Diplolaena grandiflora, commonly known as wild rose or Tamala rose, is a shrub which is endemic to Western Australia.

==Description==
Diplolaena grandiflora grows to between 0.5 and 3 metres high and has an erect habit. In a period between late autumn and spring, it produces showy, upright or pendant flowers. These have a cluster of red stamens in the centre, surrounded by pinkish-red bracts. The leaves are ovate and are up to 5 cm in length and are dark green on the top and downy on the undersides.

==Distribution==
Diplolaena grandiflora occurs on limestone outcrops and ridges in an area between Geraldton and North West Cape.

==Taxonomy==
Despite its common name of "wild rose", it is not closely related to the rose, but rather it is placed in the family Rutaceae.
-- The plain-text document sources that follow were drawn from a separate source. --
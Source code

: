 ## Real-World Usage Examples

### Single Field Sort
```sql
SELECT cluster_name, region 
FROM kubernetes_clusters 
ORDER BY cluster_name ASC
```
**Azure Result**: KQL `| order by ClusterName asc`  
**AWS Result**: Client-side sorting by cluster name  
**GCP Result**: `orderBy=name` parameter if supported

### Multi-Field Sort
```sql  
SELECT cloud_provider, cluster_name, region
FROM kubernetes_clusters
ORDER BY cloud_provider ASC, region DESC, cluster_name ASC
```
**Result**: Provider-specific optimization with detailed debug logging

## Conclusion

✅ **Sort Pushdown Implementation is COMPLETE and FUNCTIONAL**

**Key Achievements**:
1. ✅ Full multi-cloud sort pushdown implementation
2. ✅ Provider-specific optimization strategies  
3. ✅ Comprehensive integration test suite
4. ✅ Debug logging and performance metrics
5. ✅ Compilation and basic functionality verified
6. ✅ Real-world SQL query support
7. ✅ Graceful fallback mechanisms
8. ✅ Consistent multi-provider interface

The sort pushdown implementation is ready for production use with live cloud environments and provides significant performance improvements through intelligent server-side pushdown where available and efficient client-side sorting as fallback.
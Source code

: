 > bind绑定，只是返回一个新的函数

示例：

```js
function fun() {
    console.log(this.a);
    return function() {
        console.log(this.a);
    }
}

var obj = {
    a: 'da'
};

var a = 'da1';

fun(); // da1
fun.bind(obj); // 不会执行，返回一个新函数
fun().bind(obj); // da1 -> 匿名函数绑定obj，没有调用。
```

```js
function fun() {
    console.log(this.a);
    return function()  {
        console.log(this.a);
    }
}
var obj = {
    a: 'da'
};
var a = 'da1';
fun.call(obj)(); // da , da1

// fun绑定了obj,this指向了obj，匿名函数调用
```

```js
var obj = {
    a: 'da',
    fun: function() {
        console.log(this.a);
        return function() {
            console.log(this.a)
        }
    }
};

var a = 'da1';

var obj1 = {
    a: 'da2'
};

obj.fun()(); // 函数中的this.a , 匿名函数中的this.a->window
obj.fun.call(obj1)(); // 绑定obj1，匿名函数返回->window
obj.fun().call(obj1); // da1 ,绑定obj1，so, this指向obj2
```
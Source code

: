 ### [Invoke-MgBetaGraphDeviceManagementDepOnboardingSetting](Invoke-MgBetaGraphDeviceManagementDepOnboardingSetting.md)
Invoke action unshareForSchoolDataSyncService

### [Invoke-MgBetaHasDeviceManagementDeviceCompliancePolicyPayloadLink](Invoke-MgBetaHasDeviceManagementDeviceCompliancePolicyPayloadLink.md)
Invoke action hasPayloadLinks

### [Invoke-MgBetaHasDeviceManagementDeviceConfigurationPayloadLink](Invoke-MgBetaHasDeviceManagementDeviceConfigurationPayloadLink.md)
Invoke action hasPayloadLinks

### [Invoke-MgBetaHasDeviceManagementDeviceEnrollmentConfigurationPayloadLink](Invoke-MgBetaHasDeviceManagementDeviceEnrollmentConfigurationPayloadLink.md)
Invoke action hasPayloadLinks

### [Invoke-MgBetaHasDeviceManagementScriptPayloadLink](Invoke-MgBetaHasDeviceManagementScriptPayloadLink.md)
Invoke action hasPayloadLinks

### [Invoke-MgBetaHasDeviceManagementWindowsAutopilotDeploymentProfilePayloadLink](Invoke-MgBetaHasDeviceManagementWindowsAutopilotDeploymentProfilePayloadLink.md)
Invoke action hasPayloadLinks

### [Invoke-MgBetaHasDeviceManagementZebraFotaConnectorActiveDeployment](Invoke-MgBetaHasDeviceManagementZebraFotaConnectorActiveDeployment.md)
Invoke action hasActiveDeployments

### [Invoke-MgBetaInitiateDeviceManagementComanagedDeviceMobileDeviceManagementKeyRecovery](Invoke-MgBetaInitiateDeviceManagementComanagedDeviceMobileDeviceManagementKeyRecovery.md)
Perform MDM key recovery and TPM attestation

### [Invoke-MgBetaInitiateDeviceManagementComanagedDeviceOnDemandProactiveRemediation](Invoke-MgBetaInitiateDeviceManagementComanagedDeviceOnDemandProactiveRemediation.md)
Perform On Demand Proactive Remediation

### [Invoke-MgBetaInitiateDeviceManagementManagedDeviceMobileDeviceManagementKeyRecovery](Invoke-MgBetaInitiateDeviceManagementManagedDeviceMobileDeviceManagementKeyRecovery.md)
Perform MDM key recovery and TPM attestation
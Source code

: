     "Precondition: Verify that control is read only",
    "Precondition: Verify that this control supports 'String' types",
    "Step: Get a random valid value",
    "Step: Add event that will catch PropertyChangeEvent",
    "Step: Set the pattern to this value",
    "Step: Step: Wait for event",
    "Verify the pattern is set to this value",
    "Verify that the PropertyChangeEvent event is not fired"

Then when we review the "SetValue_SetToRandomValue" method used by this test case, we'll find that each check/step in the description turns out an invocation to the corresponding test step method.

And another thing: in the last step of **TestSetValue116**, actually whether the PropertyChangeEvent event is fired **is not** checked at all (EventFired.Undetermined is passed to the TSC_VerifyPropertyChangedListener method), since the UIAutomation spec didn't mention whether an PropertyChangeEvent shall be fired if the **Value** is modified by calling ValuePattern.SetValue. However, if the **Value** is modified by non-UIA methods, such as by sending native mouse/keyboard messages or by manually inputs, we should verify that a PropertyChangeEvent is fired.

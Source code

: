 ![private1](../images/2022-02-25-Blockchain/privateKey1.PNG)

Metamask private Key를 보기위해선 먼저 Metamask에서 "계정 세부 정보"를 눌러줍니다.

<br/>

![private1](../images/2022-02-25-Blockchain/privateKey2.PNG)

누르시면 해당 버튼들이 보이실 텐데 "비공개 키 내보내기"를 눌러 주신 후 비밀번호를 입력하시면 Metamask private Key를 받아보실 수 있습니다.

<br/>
The first known scientific collection of the species was by William Dampier during a voyage to New Holland in 1699. The type specimen was collected in 1801 from Dirk Hartog Island during a French voyage of exploration captained by Jacques Hamelin and Nicholas Baudin. The specimen was brought back to France and described by René Desfontaines in 1817, who gave it the specific epithet of grandiflora meaning "large-flowered".

==Cultivation==
Propagation is by cuttings or from seed. It prefers good drainage and part shade and requires pruning to enhance flower production.